What Does It Look Like?
What is it?
Calomba Daisy (Oncosiphon suffruticosum) is an upright, dense multi-stemmed, spreading, aromatic, annual herb, growing to 200–600 mm tall, sometimes to 1 metre high. The first leaves form a small rosette, from which grows an upright, leafy flowering stem. The erect stems are stout, becoming woody with age, and usually un-branched below the flower head. Leaves are 20–40 mm long, and 10–20 mm wide, in outline oblanceolate (lance shaped, about 4 times as long as broad, broadest in the upper half, tapering to a narrow base), and deeply divided 2-3 times into thin lobes with the ultimate lobes (all final lobes) under 1 mm wide, grey-green, and covered with short soft hairs, without a leaf-stalk, with the base clasping the stem.
The flower-heads are yellow, in ball-shaped heads at the top of the stems, grouped into dense flat-topped terminal clusters called corymbs (many flowered inflorescence with branches starting at different points but reaching about the same height).
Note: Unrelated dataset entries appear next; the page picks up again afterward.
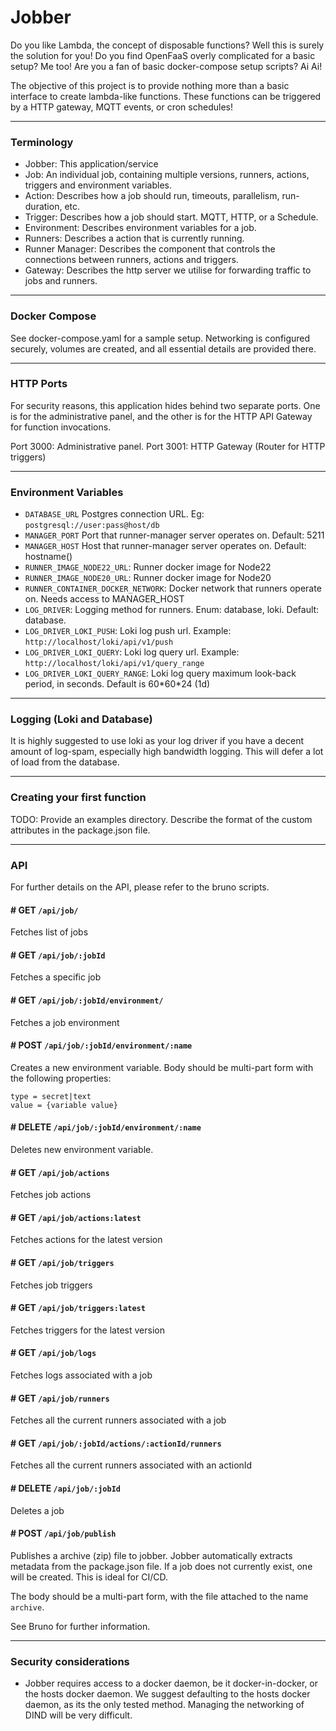 # Jobber

Do you like Lambda, the concept of disposable functions? Well this is surely the solution for you! Do you find OpenFaaS overly complicated for a basic setup? Me too! Are you a fan of basic docker-compose setup scripts? Ai Ai!

The objective of this project is to provide nothing more than a basic interface to create lambda-like functions. These functions can be triggered by a HTTP gateway, MQTT events, or cron schedules!

<hr>

### Terminology

- Jobber: This application/service
- Job: An individual job, containing multiple versions, runners, actions, triggers and environment variables.
- Action: Describes how a job should run, timeouts, parallelism, run-duration, etc.
- Trigger: Describes how a job should start. MQTT, HTTP, or a Schedule.
- Environment: Describes environment variables for a job.
- Runners: Describes a action that is currently running.
- Runner Manager: Describes the component that controls the connections between runners, actions and triggers.
- Gateway: Describes the http server we utilise for forwarding traffic to jobs and runners.

<hr>

### Docker Compose

See docker-compose.yaml for a sample setup. Networking is configured securely, volumes are created, and all essential details are provided there.

<hr>

### HTTP Ports

For security reasons, this application hides behind two separate ports. One is for the administrative panel, and the other is for the HTTP API Gateway for function invocations.

Port 3000: Administrative panel.
Port 3001: HTTP Gateway (Router for HTTP triggers)

<hr>

### Environment Variables

- `DATABASE_URL` Postgres connection URL. Eg: `postgresql://user:pass@host/db`
- `MANAGER_PORT` Port that runner-manager server operates on. Default: 5211
- `MANAGER_HOST` Host that runner-manager server operates on. Default: hostname()
- `RUNNER_IMAGE_NODE22_URL`: Runner docker image for Node22
- `RUNNER_IMAGE_NODE20_URL`: Runner docker image for Node20
- `RUNNER_CONTAINER_DOCKER_NETWORK`: Docker network that runners operate on. Needs access to MANAGER_HOST
- `LOG_DRIVER`: Logging method for runners. Enum: database, loki. Default: database.
- `LOG_DRIVER_LOKI_PUSH`: Loki log push url. Example: `http://localhost/loki/api/v1/push`
- `LOG_DRIVER_LOKI_QUERY`: Loki log query url. Example: `http://localhost/loki/api/v1/query_range`
- `LOG_DRIVER_LOKI_QUERY_RANGE`: Loki log query maximum look-back period, in seconds. Default is 60\*60\*24 (1d)
<hr>

### Logging (Loki and Database)

It is highly suggested to use loki as your log driver if you have a decent amount of log-spam, especially high bandwidth logging. This will defer a lot of load from the database.

<hr>

### Creating your first function

TODO: Provide an examples directory. Describe the format of the custom attributes in the package.json file.

<hr>

### API

For further details on the API, please refer to the bruno scripts.

#### # GET `/api/job/`

Fetches list of jobs

#### # GET `/api/job/:jobId`

Fetches a specific job

#### # GET `/api/job/:jobId/environment/`

Fetches a job environment

#### # POST `/api/job/:jobId/environment/:name`

Creates a new environment variable. Body should be multi-part form with the following properties:

```
type = secret|text
value = {variable value}
```

#### # DELETE `/api/job/:jobId/environment/:name`

Deletes new environment variable.

#### # GET `/api/job/actions`

Fetches job actions

#### # GET `/api/job/actions:latest`

Fetches actions for the latest version

#### # GET `/api/job/triggers`

Fetches job triggers

#### # GET `/api/job/triggers:latest`

Fetches triggers for the latest version

#### # GET `/api/job/logs`

Fetches logs associated with a job

#### # GET `/api/job/runners`

Fetches all the current runners associated with a job

#### # GET `/api/job/:jobId/actions/:actionId/runners`

Fetches all the current runners associated with an actionId

#### # DELETE `/api/job/:jobId`

Deletes a job

#### # POST `/api/job/publish`

Publishes a archive (zip) file to jobber. Jobber automatically extracts metadata from the package.json file. If a job does not currently exist, one will be created. This is ideal for CI/CD.

The body should be a multi-part form, with the file attached to the name `archive`.

See Bruno for further information.

<hr>

### Security considerations

- Jobber requires access to a docker daemon, be it docker-in-docker, or the hosts docker daemon. We suggest defaulting to the hosts docker daemon, as its the only tested method. Managing the networking of DIND will be very difficult.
There are numerous to a hundred flower-heads per stem, and many to a hundred or more stems per plant. Each flower head is borne on varying sized flower stalks to 10 mm long. Flower-heads are 3–5 mm diameter, with numerous tightly packed 4-lobed yellow flower (disc florets) just exceeding the surrounding involucral bracts (leaf like structures surrounding the flower-heads). These bracts are 2-seriate, oblong (length a few times greater than width, with sides almost parallel and ends rounded), 1–3 mm long, bracts sub-equal, mostly (dry and membranous), without hairs. The receptacle, the portion at the top of the stem where the flowers of the head are borne, is conical and about 1 mm diameter at maturity.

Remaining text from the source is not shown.